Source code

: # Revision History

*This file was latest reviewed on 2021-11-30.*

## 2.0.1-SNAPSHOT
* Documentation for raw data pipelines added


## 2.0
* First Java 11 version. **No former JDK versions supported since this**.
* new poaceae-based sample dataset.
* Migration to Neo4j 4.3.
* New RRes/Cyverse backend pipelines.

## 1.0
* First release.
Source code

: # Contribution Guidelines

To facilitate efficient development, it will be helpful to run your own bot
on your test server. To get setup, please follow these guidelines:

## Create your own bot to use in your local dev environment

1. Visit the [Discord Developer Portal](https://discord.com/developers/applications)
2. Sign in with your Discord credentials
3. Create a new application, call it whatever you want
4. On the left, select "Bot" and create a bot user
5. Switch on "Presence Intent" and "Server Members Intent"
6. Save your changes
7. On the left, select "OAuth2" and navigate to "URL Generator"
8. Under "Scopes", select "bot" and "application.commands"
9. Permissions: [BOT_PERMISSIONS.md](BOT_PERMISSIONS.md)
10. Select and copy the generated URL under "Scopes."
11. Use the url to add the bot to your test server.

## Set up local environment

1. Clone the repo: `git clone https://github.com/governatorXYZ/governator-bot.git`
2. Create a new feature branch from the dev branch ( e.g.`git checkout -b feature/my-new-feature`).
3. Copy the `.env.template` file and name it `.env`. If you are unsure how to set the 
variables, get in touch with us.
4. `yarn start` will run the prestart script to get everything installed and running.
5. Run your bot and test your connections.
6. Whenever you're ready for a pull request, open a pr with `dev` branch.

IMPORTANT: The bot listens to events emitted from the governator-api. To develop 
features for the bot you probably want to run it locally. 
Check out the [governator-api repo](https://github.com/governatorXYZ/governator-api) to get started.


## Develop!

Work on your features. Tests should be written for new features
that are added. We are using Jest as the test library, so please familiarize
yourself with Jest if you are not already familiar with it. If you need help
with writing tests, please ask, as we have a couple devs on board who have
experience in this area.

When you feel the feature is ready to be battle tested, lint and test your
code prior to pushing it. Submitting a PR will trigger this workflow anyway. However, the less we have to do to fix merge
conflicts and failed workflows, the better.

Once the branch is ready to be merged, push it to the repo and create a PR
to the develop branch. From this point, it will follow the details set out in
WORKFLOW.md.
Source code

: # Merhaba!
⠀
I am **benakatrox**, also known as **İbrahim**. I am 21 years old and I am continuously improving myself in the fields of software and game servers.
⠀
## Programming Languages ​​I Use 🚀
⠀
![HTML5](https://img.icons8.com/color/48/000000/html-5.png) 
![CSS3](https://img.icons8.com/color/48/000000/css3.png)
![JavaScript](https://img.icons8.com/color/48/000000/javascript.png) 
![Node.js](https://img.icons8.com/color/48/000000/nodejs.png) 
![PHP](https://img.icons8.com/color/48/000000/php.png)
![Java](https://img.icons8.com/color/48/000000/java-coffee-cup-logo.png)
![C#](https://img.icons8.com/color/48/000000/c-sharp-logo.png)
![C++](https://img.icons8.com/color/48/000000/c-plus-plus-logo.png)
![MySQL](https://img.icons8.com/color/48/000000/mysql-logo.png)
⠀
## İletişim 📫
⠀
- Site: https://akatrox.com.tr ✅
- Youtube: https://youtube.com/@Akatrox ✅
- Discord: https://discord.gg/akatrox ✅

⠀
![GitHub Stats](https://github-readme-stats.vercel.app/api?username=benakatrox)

-*-

*What the exercise asks*: Reproduce the full listing above, keeping every line intact.

*Response for this exercise*:
Source code

: # Revision History

*This file was latest reviewed on 2021-11-30.*

## 2.0.1-SNAPSHOT
* Documentation for raw data pipelines added


## 2.0
* First Java 11 version. **No former JDK versions supported since this**.
* new poaceae-based sample dataset.
* Migration to Neo4j 4.3.
* New RRes/Cyverse backend pipelines.

## 1.0
* First release.
Source code

: # Contribution Guidelines

To facilitate efficient development, it will be helpful to run your own bot
on your test server. To get setup, please follow these guidelines:

## Create your own bot to use in your local dev environment

1. Visit the [Discord Developer Portal](https://discord.com/developers/applications)
2. Sign in with your Discord credentials
3. Create a new application, call it whatever you want
4. On the left, select "Bot" and create a bot user
5. Switch on "Presence Intent" and "Server Members Intent"
6. Save your changes
7. On the left, select "OAuth2" and navigate to "URL Generator"
8. Under "Scopes", select "bot" and "application.commands"
9. Permissions: [BOT_PERMISSIONS.md](BOT_PERMISSIONS.md)
10. Select and copy the generated URL under "Scopes."
11. Use the url to add the bot to your test server.

## Set up local environment

1. Clone the repo: `git clone https://github.com/governatorXYZ/governator-bot.git`
2. Create a new feature branch from the dev branch ( e.g.`git checkout -b feature/my-new-feature`).
3. Copy the `.env.template` file and name it `.env`. If you are unsure how to set the 
variables, get in touch with us.
4. `yarn start` will run the prestart script to get everything installed and running.
5. Run your bot and test your connections.
6. Whenever you're ready for a pull request, open a pr with `dev` branch.

IMPORTANT: The bot listens to events emitted from the governator-api. To develop 
features for the bot you probably want to run it locally. 
Check out the [governator-api repo](https://github.com/governatorXYZ/governator-api) to get started.


## Develop!

Work on your features. Tests should be written for new features
that are added. We are using Jest as the test library, so please familiarize
yourself with Jest if you are not already familiar with it. If you need help
with writing tests, please ask, as we have a couple devs on board who have
experience in this area.

When you feel the feature is ready to be battle tested, lint and test your
code prior to pushing it. Submitting a PR will trigger this workflow anyway. However, the less we have to do to fix merge
conflicts and failed workflows, the better.

Once the branch is ready to be merged, push it to the repo and create a PR
to the develop branch. From this point, it will follow the details set out in
WORKFLOW.md.
Source code

: # Merhaba!
⠀
I am **benakatrox**, also known as **İbrahim**. I am 21 years old and I am continuously improving myself in the fields of software and game servers.
⠀
## Programming Languages ​​I Use 🚀
⠀
![HTML5](https://img.icons8.com/color/48/000000/html-5.png) 
![CSS3](https://img.icons8.com/color/48/000000/css3.png)
![JavaScript](https://img.icons8.com/color/48/000000/javascript.png) 
![Node.js](https://img.icons8.com/color/48/000000/nodejs.png) 
![PHP](https://img.icons8.com/color/48/000000/php.png)
![Java](https://img.icons8.com/color/48/000000/java-coffee-cup-logo.png)
![C#](https://img.icons8.com/color/48/000000/c-sharp-logo.png)
![C++](https://img.icons8.com/color/48/000000/c-plus-plus-logo.png)
![MySQL](https://img.icons8.com/color/48/000000/mysql-logo.png)
⠀
## İletişim 📫
⠀
- Site: https://akatrox.com.tr ✅
- Youtube: https://youtube.com/@Akatrox ✅
- Discord: https://discord.gg/akatrox ✅

⠀
![GitHub Stats](https://github-readme-stats.vercel.app/api?username=benakatrox)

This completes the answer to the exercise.